What this task involves: List all the lines in these records that hold "네트워크".

*** Provided records ***

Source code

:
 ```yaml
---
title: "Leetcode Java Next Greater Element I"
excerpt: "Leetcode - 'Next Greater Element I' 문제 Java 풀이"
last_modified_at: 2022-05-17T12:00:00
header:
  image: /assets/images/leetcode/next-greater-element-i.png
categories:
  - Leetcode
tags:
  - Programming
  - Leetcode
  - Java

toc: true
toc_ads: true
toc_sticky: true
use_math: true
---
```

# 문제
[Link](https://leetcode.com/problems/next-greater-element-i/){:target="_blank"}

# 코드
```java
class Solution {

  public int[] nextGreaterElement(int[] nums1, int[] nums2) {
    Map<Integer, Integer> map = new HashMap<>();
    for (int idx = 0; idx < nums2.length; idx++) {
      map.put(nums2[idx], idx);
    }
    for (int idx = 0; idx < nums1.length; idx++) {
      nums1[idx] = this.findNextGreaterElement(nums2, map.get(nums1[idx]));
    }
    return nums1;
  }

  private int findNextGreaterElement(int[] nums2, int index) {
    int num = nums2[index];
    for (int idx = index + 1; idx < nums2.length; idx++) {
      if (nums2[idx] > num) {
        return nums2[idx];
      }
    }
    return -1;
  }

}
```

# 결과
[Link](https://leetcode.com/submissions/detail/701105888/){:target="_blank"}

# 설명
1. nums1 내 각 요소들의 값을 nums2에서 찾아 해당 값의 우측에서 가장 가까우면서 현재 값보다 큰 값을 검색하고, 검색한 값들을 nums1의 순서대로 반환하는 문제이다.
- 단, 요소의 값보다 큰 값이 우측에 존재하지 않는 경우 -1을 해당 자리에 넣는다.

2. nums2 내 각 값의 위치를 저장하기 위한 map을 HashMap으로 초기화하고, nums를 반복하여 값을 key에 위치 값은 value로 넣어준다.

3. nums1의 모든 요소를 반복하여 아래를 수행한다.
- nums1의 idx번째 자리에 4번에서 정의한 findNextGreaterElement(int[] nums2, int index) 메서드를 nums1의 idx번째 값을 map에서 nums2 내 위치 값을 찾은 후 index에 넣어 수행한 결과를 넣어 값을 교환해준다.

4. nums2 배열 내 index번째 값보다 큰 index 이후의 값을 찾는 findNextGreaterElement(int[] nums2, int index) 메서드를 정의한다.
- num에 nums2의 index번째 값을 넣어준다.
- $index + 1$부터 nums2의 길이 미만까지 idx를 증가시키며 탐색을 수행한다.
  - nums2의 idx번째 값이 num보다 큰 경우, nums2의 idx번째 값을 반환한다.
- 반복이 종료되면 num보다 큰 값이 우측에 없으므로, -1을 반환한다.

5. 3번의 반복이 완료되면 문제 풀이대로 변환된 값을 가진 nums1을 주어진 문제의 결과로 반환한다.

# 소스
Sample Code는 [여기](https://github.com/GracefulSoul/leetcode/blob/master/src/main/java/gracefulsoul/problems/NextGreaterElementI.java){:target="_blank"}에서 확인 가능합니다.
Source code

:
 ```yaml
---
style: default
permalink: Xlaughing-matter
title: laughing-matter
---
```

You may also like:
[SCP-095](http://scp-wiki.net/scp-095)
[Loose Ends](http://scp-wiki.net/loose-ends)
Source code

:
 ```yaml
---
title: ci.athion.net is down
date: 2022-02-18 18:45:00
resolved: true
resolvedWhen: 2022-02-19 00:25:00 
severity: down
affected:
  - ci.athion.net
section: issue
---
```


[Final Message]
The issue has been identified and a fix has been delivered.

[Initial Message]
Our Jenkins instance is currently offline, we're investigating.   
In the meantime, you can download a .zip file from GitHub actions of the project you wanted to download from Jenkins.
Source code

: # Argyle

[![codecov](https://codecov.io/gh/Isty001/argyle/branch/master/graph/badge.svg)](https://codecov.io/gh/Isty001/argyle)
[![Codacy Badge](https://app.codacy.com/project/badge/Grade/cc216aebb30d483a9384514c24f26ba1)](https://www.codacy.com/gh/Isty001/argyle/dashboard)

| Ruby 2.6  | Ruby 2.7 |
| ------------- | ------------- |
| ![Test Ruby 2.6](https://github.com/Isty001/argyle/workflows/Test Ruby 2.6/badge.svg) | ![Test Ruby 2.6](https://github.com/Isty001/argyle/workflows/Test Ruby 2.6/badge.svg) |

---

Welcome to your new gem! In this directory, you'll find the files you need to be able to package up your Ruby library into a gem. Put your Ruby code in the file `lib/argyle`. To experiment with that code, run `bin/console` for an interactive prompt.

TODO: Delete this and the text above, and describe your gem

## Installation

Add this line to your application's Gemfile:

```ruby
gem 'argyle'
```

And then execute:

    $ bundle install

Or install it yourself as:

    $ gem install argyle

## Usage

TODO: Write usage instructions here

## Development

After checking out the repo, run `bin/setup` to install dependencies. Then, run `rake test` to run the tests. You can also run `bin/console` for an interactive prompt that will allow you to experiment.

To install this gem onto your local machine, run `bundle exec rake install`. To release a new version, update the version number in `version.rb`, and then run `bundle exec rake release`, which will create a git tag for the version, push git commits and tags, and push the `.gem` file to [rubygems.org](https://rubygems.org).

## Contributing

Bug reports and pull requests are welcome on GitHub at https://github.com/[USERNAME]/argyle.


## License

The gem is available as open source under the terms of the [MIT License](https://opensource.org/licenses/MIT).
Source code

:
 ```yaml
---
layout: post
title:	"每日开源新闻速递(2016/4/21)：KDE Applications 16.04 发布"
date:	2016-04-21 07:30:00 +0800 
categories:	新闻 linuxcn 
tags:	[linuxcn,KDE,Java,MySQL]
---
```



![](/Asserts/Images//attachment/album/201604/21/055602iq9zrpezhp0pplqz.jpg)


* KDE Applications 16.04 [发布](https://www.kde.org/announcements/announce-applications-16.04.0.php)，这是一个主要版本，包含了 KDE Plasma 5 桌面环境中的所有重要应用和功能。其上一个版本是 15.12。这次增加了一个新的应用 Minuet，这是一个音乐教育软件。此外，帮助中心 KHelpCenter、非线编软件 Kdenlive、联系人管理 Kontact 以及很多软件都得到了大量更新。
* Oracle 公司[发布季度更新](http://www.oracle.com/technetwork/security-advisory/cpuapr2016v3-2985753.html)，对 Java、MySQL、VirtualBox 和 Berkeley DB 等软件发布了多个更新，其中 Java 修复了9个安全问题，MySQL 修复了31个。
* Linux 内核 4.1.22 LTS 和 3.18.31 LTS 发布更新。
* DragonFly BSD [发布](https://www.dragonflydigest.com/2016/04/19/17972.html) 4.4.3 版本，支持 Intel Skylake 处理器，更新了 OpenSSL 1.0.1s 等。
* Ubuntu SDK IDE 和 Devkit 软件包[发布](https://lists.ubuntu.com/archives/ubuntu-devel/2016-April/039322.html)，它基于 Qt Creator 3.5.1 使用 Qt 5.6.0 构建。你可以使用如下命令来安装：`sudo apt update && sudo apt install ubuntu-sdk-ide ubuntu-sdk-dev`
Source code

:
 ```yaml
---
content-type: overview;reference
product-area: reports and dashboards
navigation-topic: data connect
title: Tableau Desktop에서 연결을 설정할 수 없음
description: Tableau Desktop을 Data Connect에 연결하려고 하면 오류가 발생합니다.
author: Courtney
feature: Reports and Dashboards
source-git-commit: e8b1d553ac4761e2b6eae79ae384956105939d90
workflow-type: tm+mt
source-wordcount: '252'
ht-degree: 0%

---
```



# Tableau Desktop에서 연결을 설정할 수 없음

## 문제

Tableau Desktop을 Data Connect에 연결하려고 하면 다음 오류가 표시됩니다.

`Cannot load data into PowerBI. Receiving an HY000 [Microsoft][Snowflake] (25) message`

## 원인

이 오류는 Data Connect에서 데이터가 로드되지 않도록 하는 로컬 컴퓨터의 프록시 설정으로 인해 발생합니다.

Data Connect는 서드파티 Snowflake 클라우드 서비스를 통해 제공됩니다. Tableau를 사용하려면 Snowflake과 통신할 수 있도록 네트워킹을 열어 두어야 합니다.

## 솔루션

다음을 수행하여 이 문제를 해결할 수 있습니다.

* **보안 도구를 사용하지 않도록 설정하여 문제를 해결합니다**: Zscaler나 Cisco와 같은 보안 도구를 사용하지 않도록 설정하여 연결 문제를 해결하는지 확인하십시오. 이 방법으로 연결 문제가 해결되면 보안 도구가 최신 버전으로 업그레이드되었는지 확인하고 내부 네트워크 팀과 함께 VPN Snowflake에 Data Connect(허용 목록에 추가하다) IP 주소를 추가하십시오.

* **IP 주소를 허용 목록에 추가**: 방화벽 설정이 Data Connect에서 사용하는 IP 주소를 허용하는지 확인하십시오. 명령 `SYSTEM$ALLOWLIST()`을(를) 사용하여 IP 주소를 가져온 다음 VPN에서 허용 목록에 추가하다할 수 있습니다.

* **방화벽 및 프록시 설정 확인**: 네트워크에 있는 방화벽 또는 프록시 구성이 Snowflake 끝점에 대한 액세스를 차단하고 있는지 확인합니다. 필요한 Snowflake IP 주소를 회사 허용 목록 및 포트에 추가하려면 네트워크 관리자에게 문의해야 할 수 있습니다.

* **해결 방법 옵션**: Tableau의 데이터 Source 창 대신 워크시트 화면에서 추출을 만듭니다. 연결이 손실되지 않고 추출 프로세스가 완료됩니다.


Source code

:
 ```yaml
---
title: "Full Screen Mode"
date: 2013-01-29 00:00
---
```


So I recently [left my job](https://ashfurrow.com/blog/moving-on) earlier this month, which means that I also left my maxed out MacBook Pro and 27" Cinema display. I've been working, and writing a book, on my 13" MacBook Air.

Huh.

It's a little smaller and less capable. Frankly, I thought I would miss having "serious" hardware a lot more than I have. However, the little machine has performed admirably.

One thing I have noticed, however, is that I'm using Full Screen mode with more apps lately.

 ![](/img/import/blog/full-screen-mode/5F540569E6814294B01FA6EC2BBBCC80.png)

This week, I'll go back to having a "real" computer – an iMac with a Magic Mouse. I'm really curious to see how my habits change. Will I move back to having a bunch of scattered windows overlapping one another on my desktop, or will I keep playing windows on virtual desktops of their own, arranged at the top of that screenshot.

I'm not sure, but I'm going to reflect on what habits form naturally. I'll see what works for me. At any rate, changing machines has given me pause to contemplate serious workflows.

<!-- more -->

*** End of Provided records ***

Answer:
* **보안 도구를 사용하지 않도록 설정하여 문제를 해결합니다**: Zscaler나 Cisco와 같은 보안 도구를 사용하지 않도록 설정하여 연결 문제를 해결하는지 확인하십시오. 이 방법으로 연결 문제가 해결되면 보안 도구가 최신 버전으로 업그레이드되었는지 확인하고 내부 네트워크 팀과 함께 VPN Snowflake에 Data Connect(허용 목록에 추가하다) IP 주소를 추가하십시오.
* **방화벽 및 프록시 설정 확인**: 네트워크에 있는 방화벽 또는 프록시 구성이 Snowflake 끝점에 대한 액세스를 차단하고 있는지 확인합니다. 필요한 Snowflake IP 주소를 회사 허용 목록 및 포트에 추가하려면 네트워크 관리자에게 문의해야 할 수 있습니다.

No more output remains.